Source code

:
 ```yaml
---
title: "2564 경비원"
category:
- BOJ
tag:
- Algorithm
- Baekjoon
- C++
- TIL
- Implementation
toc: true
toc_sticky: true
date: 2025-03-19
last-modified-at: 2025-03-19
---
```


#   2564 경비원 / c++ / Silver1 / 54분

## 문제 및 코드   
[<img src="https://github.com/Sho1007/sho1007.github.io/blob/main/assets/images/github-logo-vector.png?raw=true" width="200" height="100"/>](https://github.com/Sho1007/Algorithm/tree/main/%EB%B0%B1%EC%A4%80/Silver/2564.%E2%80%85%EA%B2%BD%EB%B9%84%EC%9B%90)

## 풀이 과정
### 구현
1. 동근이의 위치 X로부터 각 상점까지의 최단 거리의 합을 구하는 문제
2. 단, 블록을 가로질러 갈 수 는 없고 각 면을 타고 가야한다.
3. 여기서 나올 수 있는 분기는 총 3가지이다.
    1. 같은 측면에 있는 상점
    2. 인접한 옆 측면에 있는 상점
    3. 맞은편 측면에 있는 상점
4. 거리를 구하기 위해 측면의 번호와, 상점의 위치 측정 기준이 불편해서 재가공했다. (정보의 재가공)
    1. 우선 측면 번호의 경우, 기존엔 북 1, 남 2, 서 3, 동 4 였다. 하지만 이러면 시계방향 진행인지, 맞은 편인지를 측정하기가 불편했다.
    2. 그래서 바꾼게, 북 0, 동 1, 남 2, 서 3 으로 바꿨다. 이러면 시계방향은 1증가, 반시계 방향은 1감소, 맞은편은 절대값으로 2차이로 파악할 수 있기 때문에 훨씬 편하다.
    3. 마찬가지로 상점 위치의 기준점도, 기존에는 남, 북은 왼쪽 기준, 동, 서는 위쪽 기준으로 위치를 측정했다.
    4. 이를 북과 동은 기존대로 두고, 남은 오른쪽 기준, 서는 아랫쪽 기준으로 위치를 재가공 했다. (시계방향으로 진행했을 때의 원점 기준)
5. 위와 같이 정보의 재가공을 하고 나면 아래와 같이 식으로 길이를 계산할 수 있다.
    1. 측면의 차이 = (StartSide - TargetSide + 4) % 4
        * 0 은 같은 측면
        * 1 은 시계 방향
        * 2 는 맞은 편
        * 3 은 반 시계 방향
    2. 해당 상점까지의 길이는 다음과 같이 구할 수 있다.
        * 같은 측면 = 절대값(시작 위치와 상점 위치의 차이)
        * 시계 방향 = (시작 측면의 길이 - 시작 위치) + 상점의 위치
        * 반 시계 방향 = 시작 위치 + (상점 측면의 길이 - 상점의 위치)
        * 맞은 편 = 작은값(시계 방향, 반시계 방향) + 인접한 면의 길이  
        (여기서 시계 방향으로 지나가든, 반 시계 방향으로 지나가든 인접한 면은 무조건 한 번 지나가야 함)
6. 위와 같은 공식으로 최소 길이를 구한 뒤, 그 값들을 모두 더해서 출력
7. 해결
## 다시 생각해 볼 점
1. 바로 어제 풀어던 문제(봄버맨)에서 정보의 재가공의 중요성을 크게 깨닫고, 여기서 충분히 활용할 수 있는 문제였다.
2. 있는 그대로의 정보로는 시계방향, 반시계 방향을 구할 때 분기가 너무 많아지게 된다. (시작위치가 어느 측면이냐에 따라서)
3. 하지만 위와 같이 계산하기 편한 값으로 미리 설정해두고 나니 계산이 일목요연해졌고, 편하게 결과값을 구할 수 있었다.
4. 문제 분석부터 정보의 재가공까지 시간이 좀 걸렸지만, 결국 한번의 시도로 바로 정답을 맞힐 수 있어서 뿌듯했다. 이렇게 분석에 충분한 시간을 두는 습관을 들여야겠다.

_ _ _ _ _ _ _

Action item:
Working from the records above, write out verbatim only the lines from the line containing "위치) + 상점의 위치" through the line containing "## 다시 생각해 볼 점".

Answer section:
        * 시계 방향 = (시작 측면의 길이 - 시작 위치) + 상점의 위치
        * 반 시계 방향 = 시작 위치 + (상점 측면의 길이 - 상점의 위치)
        * 맞은 편 = 작은값(시계 방향, 반시계 방향) + 인접한 면의 길이  
        (여기서 시계 방향으로 지나가든, 반 시계 방향으로 지나가든 인접한 면은 무조건 한 번 지나가야 함)
6. 위와 같은 공식으로 최소 길이를 구한 뒤, 그 값들을 모두 더해서 출력
7. 해결
## 다시 생각해 볼 점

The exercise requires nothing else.